Task details =>
Find the word "created" in the listing below, then return every line it appears in.

※

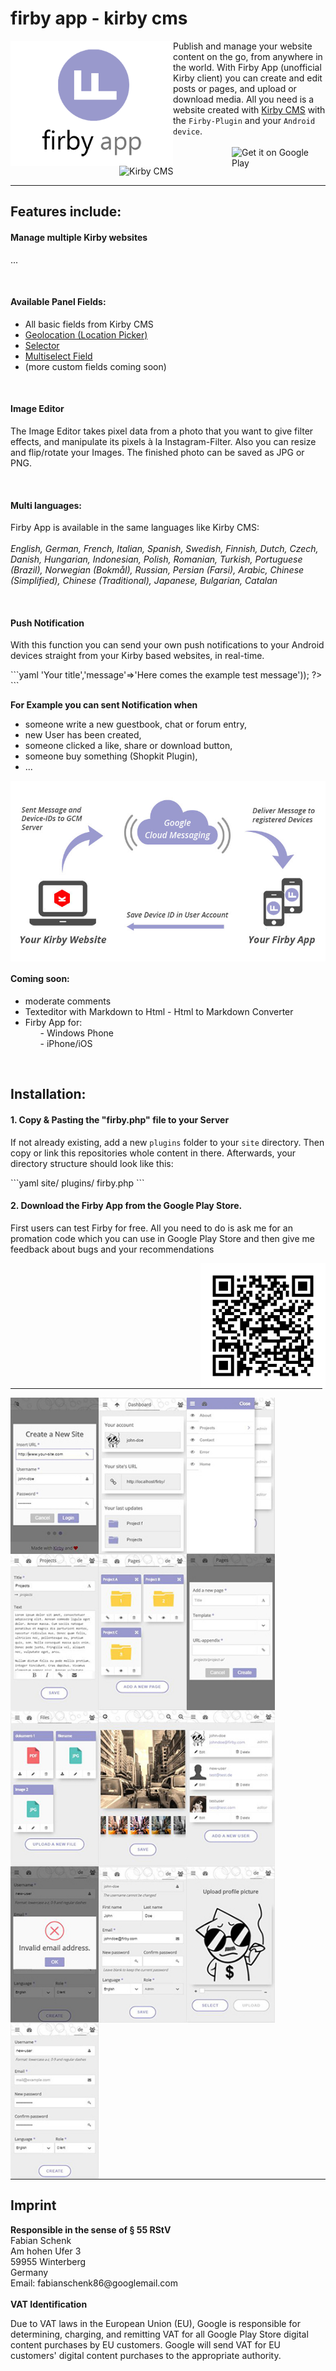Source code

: <h1>firby app - kirby cms</h1>

<a href="http://www.firby.lima-city.de"><img alt="logo" width="260px" height="auto" align="left" src="https://github.com/fabianschenk86/firby-app/blob/master/img/firby_logo.png"/></a>
<p>Publish and manage your website content on the go, from anywhere in the world. With Firby App (unofficial Kirby client) you can create and edit posts or pages, and upload or download media. All you need is a website created with <a target="_blank" href="https://getkirby.com/">Kirby CMS</a> with the <code>Firby-Plugin</code> and your <code>Android device</code>.<br /><br /><a href='https://play.google.com/store/apps/details?id=com.firby_app&utm_source=global_co&utm_medium=prtnr&utm_content=Mar2515&utm_campaign=PartBadge&pcampaignid=MKT-Other-global-all-co-prtnr-py-PartBadge-Mar2515-1'><img align="right" width="150px" height="auto" alt='Get it on Google Play' src='https://play.google.com/intl/en_us/badges/images/generic/en_badge_web_generic.png'/></a><a title="Kirby CMS" href="https://getkirby.com/"><img align="right" width="180px" height="auto" alt='Kirby CMS' src=''/></a></p><br />
<hr width="100%"/>
<h2 id="firby-features">Features include:</h2>
<h4>Manage multiple Kirby websites</h4>
<p>...</p>
<br/>
<h4>Available Panel Fields:</h4>
<ul>
<li>All basic fields from Kirby CMS</li>
<li><a title="Geolocation" href="http://www.getkirby-plugins.com/geolocation">Geolocation (Location Picker)</a></li>
<li><a title="Selector" href="http://www.getkirby-plugins.com/selector">Selector</a></li>
<li><a title="Multiselect Field" href="http://www.getkirby-plugins.com/multiselect-field">Multiselect Field</a></li>
<li>(more custom fields coming soon)</li>
</ul>
<br /><h4>Image Editor</h4>
<p>The Image Editor takes pixel data from a photo that you want to give filter effects, and manipulate its pixels à la Instagram-Filter. Also you can resize and flip/rotate your Images. The finished photo can be saved as JPG or PNG.</p>
<br /><h4 id="firby-languages">Multi languages:</h4>
<p>Firby App is available in the same languages like Kirby CMS:<br /><br />
<em>English, German, French, Italian, Spanish, Swedish, Finnish, Dutch, Czech, Danish, Hungarian, Indonesian, Polish, Romanian, Turkish, Portuguese (Brazil), Norwegian (Bokmål), Russian, Persian (Farsi), Arabic, Chinese (Simplified), Chinese (Traditional), Japanese, Bulgarian, Catalan</em></p>
<br /><h4>Push Notification</h4>
<p>With this function you can send your own push notifications to your Android devices straight from your Kirby based websites, in real-time.</p>
```yaml
<?php
sendnotification(array('username1','username2',..),array('title'=>'Your title','message'=>'Here comes the example test message'));
?>
```
<p><strong>For Example you can sent Notification when</strong><br/><ul>
<li>someone write a new guestbook, chat or forum entry,</li>
<li>new User has been created,</li>
<li>someone clicked a like, share or download button,</li>
<li>someone buy something (Shopkit Plugin),</li>
<li>...</li>
</ul></p>
<img align="center" src="https://github.com/fabianschenk86/firby-app/blob/master/img/firby-notification.jpg" alt="Push Notification with GCM"/>
<br /><h4 id="firby-coming-soon">Coming soon:</h4>
<ul>
<li>moderate comments</li>
<li>Texteditor with Markdown to Html - Html to Markdown Converter</li>
<li>Firby App for:
<ol>- Windows Phone</ol>
<ol>- iPhone/iOS</ol>
</li>
</ul>
<br />
<h2 id="firby-installation">Installation:</h2>
<h4>1. Copy & Pasting the "firby.php" file to your Server</h4>
<p>If not already existing, add a new <code>plugins</code> folder to your <code>site</code> directory. Then copy or link this repositories whole content in there. Afterwards, your directory structure should look like this:</p>
```yaml
site/
	plugins/
		firby.php
```
<br /><h4>2. Download the Firby App from the Google Play Store.</h4>
<p>First users can test Firby for free. All you need to do is ask me for an promation code which you can use in Google Play Store and then give me feedback about bugs and your recommendations</p>
<img alt="qr-code-google-play" align="right" width="200px" height="auto" src="https://github.com/fabianschenk86/firby-app/blob/master/img/qr_code_googleplay.png"/>
<hr width="99%">
<img align="left" width="141px" height="250px" src="https://github.com/fabianschenk86/firby-app/blob/master/img/login.JPG?raw=true"/> <img align="left" width="141px" height="250px" src="https://github.com/fabianschenk86/firby-app/blob/master/img/dashboard.JPG?raw=true"/>
<img align="left" width="141px" height="250px" src="https://github.com/fabianschenk86/firby-app/blob/master/img/mainmenu.JPG?raw=true"/>
<img align="left" width="141px" height="250px" src="https://github.com/fabianschenk86/firby-app/blob/master/img/contentside.JPG?raw=true"/>
<img align="left" width="141px" height="250px" src="https://github.com/fabianschenk86/firby-app/blob/master/img/subpages.JPG?raw=true"/>
<img align="left" width="141px" height="250px" src="https://github.com/fabianschenk86/firby-app/blob/master/img/newpage.JPG?raw=true"/>
<img align="left" width="141px" height="250px" src="https://github.com/fabianschenk86/firby-app/blob/master/img/files.JPG?raw=true"/>
<img align="left" width="141px" height="250px" src="https://github.com/fabianschenk86/firby-app/blob/master/img/image%20editor.JPG?raw=true"/>
<img align="left" width="141px" height="250px" src="https://github.com/fabianschenk86/firby-app/blob/master/img/userlist.JPG?raw=true"/>
<img align="left" width="141px" height="250px" src="https://github.com/fabianschenk86/firby-app/blob/master/img/validation.JPG?raw=true"/>
<img align="left" width="141px" height="250px" src="https://github.com/fabianschenk86/firby-app/blob/master/img/edit-user.JPG?raw=true"/>
<img align="left" width="141px" height="250px" src="https://github.com/fabianschenk86/firby-app/blob/master/img/upload%20avatar.JPG?raw=true"/>
<img align="left" width="141px" height="250px" src="https://github.com/fabianschenk86/firby-app/blob/master/img/create%20new%20user.JPG?raw=true"/>
<hr width="100%"/>
<h2>Imprint</h2>
<strong>Responsible in the sense of § 55 RStV</strong>
<br/>
Fabian Schenk<br/>
Am hohen Ufer 3<br/>
59955 Winterberg<br/>
Germany<br/>
Email: fabianschenk86@googlemail.com<br/>
<br/>
<strong>VAT Identification</strong><br/>
<p>Due to VAT laws in the European Union (EU), Google is responsible for determining, charging, and remitting VAT for all Google Play Store digital content purchases by EU customers. Google will send VAT for EU customers' digital content purchases to the appropriate authority.</p>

※

Solution to this problem =>
<p>Publish and manage your website content on the go, from anywhere in the world. With Firby App (unofficial Kirby client) you can create and edit posts or pages, and upload or download media. All you need is a website created with <a target="_blank" href="https://getkirby.com/">Kirby CMS</a> with the <code>Firby-Plugin</code> and your <code>Android device</code>.<br /><br /><a href='https://play.google.com/store/apps/details?id=com.firby_app&utm_source=global_co&utm_medium=prtnr&utm_content=Mar2515&utm_campaign=PartBadge&pcampaignid=MKT-Other-global-all-co-prtnr-py-PartBadge-Mar2515-1'><img align="right" width="150px" height="auto" alt='Get it on Google Play' src='https://play.google.com/intl/en_us/badges/images/generic/en_badge_web_generic.png'/></a><a title="Kirby CMS" href="https://getkirby.com/"><img align="right" width="180px" height="auto" alt='Kirby CMS' src=''/></a></p><br />
<li>new User has been created,</li>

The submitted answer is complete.